Due to the impact of climate change on farming, the world is switching to sustainable solutions, and agritech can be part of that change. However, policy shifts involve significant amounts of money, and allocating more investments to agritech is necessary. Plus, the cost of modernising or adopting new technologies and equipment is high, making it challenging for smaller farms to afford them. Sometimes the price of entering the agricultural sector and becoming part of the ecosystem can put off emerging startups.
Furthermore, the global economy is suffering, meaning many investors have less liquid capital than before to invest in startups. Lack of funding is also affecting the ability of agritech startups to hire tech talent to help navigate the ever-changing situations on the farm.
The war between Ukraine and Russia has limited the flow of fertiliser and wheat to other nations, exacerbating food shortages worldwide. In 2020, Russia and Ukraine were among the top five wheat exporters in the world. Now, constant supply chain disruptions hamper the movement of foods and other natural resources to places like Southeast Asia. Energy and production costs have also increased, limiting the acquisition of technological innovations that may boost farming.

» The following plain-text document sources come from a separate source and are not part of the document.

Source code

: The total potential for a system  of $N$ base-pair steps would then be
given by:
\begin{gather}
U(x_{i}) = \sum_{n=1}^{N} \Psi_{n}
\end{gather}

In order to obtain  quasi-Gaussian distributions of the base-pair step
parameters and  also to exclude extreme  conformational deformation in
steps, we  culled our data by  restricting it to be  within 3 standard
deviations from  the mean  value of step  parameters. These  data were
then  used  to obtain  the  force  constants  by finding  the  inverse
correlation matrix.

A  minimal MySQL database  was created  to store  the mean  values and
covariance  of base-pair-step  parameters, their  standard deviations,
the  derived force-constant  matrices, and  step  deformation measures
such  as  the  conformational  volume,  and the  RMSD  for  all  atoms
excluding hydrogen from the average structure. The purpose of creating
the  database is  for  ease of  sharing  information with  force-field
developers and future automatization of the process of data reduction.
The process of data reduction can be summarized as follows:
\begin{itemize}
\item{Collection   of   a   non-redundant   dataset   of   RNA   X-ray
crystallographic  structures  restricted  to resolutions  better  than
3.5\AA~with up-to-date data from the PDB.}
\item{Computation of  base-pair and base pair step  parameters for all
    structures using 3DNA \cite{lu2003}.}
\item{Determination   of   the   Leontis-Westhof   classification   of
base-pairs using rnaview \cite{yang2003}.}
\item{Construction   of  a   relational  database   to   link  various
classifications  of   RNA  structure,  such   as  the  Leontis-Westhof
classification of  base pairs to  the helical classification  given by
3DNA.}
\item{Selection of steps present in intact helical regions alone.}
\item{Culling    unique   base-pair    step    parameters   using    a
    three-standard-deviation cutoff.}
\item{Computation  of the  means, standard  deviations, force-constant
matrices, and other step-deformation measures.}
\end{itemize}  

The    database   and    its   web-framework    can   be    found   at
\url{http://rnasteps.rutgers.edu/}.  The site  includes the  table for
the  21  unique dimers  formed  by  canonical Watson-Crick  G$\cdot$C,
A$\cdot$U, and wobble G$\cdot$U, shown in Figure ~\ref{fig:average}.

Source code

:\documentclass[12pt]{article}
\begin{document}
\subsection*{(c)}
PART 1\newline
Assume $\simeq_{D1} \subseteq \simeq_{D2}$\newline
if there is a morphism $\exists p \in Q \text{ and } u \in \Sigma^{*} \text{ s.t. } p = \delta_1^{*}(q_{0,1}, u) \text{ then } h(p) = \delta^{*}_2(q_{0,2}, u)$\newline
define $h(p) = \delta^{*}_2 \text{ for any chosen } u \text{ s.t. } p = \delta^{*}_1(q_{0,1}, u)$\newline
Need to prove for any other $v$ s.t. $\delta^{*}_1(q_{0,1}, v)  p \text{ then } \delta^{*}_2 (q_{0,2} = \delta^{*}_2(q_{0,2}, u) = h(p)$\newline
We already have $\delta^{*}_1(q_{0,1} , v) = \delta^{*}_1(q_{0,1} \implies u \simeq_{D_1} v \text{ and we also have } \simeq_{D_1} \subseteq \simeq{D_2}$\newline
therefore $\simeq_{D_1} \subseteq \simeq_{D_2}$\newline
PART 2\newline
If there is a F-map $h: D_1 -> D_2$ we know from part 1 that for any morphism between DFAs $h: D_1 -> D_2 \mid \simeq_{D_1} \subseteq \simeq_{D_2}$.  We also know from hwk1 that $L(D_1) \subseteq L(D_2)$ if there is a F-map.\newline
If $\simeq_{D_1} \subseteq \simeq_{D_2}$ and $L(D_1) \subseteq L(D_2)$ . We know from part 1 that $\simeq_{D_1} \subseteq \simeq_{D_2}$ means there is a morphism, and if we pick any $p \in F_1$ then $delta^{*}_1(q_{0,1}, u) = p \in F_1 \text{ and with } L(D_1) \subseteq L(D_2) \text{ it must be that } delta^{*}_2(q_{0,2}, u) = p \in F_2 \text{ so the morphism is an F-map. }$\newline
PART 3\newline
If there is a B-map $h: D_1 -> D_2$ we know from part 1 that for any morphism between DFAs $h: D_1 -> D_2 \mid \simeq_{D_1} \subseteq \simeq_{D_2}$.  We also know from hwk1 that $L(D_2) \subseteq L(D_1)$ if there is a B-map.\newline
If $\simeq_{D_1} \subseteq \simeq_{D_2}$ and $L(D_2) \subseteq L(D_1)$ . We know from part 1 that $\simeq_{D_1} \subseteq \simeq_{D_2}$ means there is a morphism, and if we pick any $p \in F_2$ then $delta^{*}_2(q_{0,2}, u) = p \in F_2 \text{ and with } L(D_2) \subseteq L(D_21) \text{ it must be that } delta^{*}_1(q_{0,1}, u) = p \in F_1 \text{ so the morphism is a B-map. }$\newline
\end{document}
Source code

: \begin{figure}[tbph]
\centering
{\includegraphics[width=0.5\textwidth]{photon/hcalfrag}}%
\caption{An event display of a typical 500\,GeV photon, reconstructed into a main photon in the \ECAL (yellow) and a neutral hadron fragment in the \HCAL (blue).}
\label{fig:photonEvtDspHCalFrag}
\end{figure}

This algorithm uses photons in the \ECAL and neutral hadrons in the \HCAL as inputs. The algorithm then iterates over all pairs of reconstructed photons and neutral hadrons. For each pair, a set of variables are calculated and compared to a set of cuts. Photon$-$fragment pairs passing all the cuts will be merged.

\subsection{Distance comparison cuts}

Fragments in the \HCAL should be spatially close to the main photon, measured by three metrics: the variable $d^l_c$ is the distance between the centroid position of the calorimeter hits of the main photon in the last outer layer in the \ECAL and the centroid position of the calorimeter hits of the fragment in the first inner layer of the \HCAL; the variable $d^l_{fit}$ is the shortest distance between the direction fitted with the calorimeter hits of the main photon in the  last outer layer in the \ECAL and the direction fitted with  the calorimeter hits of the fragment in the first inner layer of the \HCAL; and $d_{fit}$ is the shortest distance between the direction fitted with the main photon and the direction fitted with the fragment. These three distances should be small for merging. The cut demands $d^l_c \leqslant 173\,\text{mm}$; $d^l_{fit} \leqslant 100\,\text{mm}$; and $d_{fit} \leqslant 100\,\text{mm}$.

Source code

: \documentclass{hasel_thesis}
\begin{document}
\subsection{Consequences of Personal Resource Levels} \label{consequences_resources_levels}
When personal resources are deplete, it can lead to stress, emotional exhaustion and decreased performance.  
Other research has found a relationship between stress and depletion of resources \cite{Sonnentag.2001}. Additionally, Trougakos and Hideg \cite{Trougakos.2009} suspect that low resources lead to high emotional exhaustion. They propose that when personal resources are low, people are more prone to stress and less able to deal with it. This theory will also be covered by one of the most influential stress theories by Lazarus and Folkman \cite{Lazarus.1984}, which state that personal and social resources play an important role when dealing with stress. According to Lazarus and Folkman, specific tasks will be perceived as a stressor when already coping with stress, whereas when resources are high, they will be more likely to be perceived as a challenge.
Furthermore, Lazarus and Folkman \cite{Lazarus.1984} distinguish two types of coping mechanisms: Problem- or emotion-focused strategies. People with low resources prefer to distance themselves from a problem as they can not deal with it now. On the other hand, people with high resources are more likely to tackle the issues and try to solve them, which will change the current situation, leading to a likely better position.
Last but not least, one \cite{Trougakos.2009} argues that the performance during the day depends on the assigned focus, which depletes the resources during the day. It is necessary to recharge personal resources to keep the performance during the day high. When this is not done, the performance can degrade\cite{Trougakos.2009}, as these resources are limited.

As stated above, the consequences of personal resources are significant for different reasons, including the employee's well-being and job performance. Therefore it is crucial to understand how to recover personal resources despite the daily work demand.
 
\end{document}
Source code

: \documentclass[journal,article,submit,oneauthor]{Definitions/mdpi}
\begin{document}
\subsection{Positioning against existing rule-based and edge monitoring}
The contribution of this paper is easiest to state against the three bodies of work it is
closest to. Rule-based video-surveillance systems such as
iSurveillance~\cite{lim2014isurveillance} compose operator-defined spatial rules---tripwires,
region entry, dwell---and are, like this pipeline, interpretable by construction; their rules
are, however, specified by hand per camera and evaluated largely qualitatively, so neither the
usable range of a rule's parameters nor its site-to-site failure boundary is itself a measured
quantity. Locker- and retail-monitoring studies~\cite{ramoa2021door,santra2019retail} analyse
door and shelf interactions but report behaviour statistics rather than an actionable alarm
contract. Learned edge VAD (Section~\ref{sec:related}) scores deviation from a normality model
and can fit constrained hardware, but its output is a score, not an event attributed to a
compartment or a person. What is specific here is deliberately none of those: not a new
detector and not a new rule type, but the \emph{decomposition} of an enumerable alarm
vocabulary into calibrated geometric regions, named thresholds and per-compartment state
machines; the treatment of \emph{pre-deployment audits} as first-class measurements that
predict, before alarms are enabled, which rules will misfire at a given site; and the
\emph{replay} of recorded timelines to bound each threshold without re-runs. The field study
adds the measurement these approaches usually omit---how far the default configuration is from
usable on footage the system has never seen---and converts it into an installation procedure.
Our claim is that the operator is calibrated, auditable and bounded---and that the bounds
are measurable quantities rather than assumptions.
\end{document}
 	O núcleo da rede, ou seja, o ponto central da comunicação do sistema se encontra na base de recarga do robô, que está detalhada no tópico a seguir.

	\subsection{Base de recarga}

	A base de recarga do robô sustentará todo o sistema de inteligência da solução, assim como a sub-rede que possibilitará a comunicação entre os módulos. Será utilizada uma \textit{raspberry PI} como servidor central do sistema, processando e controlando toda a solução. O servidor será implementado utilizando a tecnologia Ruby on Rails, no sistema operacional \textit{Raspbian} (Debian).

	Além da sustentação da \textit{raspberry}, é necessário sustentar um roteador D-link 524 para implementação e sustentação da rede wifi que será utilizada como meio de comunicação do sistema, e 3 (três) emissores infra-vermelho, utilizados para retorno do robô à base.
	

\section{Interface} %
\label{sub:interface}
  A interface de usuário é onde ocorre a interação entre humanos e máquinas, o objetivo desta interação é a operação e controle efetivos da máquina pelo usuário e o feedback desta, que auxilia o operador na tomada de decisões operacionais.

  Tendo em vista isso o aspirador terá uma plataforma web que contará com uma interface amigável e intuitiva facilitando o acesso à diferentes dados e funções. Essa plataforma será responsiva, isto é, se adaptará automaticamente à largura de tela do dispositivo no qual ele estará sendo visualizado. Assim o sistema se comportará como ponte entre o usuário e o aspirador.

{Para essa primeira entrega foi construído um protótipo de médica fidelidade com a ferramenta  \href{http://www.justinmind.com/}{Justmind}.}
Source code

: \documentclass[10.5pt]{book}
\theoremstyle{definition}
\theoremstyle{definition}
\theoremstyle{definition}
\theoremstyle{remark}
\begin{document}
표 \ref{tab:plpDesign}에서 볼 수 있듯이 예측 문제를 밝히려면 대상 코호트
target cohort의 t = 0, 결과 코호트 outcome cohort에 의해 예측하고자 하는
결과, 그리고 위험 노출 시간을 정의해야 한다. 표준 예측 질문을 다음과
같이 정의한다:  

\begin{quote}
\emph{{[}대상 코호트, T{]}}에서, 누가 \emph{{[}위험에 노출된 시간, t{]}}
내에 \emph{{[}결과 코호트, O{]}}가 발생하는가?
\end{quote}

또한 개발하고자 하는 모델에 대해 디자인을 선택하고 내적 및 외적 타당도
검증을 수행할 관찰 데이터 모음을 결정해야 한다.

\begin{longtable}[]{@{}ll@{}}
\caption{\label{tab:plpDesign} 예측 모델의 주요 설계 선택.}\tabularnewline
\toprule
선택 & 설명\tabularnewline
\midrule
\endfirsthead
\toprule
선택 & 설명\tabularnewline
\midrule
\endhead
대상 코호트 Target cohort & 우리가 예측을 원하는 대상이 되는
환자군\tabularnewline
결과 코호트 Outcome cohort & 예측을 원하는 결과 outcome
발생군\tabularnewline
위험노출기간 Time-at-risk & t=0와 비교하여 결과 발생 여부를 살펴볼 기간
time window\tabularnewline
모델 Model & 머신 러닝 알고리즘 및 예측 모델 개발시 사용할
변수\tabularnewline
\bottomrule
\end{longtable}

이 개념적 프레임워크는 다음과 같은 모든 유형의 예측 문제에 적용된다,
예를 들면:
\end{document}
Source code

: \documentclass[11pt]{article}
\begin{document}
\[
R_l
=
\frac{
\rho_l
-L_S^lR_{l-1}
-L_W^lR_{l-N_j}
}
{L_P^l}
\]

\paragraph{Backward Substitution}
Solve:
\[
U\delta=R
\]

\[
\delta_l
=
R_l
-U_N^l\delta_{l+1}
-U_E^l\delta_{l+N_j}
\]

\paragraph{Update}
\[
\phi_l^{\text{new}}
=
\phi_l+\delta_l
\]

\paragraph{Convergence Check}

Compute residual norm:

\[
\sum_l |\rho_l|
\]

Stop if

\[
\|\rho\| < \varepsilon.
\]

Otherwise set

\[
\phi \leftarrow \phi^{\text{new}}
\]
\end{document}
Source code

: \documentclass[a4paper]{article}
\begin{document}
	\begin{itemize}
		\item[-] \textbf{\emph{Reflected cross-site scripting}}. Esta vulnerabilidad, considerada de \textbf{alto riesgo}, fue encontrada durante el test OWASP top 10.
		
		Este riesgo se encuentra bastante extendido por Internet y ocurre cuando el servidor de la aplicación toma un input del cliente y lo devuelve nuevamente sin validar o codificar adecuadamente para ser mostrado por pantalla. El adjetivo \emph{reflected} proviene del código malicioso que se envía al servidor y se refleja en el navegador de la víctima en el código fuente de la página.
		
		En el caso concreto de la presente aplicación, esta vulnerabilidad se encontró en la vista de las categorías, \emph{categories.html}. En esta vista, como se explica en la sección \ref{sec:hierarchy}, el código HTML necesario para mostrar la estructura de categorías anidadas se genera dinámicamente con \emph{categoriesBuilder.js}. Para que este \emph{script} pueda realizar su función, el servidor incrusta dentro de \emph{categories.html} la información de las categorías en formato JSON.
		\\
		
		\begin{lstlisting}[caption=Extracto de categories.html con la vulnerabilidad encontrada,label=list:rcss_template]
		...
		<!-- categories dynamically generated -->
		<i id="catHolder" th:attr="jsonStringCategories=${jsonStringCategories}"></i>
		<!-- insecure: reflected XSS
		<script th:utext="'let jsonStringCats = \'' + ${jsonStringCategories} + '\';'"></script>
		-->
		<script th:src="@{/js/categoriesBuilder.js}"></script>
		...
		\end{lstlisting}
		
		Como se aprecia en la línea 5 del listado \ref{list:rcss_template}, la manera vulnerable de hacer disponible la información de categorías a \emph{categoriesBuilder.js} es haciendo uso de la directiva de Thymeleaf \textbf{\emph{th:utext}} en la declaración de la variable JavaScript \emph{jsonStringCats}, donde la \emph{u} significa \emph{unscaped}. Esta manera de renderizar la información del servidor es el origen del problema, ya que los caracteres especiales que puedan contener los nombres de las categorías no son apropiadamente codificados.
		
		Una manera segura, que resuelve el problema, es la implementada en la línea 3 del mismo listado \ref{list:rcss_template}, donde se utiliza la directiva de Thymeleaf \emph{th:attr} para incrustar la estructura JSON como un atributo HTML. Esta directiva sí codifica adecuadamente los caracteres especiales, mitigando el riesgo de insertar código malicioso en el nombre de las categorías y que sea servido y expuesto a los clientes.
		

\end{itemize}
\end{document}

The scope of agritech in Southeast Asia
Agritech can help ASEAN overcome food insecurity, combat malnutrition, feed the underfed populations, and produce enough yields for export. Currently, Southeast Asia is known for exporting coffee, seafood, vegetable oils, rice, and more. By integrating technology into all aspects of farming, the region can solve many problems. For example, Singapore does not have enough land for agriculture, meaning it needs alternative solutions.
AI and Big Data are making a significant difference to agritech startups. This technology means companies can now automate processes, such as regulating temperature and lighting in indoor farms.
AI can monitor granular details to help grow healthier crops. For example, by determining the quantity and quality of plant food in the soil. Essentially, AI will record growth patterns to enhance yields, and data analysis can ensure that farmers can make more informed decisions on being productive and effective. Ensuring more organic crops free from harmful fertiliser chemicals than those in modern-day farms means a healthier ASEAN population too.
In Indonesia, seafood farmers still hold on to traditional methods of doing things, meaning the industry needs to catch up to its potential. Startups like eFishery are helping farmers optimise and employ technology, such as mobile apps, to solve the issue of under or overfeeding the fish and shrimp.
A bright future
As the examples above show, agritech in Southeast Asia can address many of ASEAN’s food challenges. Agritech is beneficial for creating employment in the region, inspiring the next generation of tech innovators to emerge and make a difference. Moreover, with AI handling many farming activities, startups can save money for cash flow by reducing staff.
It is now possible to farm in limited spaces, avoid harmful chemicals, and begin fighting to end food insecurity in the region. Sustainability through agritech will be vital in getting Southeast Asia to the next level.